→ Your assignment: Find the line with "x<-1\ \lor\ 0<x<1." in the entries below, then reproduce it and every line after it down to and including the line with "0$ \hfill $[x=0\ \lor\ x\ge 4]$", exactly.

= = = = = = =

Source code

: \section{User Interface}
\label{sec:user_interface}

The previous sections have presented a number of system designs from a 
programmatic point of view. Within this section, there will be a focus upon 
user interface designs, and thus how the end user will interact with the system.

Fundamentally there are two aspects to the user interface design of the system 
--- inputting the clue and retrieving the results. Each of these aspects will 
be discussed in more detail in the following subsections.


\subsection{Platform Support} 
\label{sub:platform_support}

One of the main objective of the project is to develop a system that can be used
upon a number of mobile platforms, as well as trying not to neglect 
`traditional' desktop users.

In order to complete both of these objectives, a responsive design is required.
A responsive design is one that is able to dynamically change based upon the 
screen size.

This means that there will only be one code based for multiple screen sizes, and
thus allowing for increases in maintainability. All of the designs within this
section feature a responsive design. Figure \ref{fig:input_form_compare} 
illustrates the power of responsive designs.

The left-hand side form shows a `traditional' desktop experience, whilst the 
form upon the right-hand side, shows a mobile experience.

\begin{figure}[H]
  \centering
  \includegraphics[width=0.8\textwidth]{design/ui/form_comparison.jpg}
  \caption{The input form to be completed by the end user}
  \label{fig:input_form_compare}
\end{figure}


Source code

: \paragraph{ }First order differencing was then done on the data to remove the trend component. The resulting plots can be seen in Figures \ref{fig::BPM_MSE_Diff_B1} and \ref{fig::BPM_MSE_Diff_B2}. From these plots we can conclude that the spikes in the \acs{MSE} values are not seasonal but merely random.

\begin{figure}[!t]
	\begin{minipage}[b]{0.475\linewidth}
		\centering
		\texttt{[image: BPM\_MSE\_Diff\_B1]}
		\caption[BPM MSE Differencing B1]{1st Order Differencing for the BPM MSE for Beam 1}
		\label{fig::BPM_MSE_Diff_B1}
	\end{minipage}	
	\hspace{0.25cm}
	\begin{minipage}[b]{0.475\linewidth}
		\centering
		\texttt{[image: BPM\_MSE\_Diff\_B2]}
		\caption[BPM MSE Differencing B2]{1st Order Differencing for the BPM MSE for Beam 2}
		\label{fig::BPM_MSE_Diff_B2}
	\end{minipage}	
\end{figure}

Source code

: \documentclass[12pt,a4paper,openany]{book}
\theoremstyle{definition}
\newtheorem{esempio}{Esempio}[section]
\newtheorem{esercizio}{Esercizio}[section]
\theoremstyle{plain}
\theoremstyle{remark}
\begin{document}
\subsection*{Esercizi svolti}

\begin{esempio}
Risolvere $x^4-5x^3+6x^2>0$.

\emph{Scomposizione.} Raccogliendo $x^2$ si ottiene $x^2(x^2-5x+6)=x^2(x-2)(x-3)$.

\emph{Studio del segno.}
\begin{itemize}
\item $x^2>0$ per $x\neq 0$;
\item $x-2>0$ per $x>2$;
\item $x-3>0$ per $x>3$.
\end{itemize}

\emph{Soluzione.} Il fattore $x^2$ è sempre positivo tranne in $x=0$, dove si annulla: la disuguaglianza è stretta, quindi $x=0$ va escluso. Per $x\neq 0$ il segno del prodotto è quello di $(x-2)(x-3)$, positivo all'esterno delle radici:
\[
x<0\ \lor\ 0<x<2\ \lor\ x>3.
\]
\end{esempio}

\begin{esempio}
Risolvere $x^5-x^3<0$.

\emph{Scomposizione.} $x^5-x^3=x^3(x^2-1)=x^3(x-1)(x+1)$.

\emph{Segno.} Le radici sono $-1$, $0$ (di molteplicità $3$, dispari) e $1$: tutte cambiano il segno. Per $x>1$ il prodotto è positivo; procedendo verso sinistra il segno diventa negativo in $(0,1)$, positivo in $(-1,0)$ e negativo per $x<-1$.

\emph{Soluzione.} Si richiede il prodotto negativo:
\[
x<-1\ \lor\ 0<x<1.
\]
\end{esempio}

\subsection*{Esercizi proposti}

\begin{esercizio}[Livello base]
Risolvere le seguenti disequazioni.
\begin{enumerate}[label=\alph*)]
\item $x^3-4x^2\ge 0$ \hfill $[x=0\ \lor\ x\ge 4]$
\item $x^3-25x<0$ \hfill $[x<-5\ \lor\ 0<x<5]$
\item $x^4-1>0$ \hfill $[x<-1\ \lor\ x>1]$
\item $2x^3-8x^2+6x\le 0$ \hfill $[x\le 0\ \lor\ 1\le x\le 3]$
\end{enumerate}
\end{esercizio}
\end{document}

= = = = = = =

→ Answer space:
x<-1\ \lor\ 0<x<1.
\]
\end{esempio}

\subsection*{Esercizi proposti}

\begin{esercizio}[Livello base]
Risolvere le seguenti disequazioni.
\begin{enumerate}[label=\alph*)]
\item $x^3-4x^2\ge 0$ \hfill $[x=0\ \lor\ x\ge 4]$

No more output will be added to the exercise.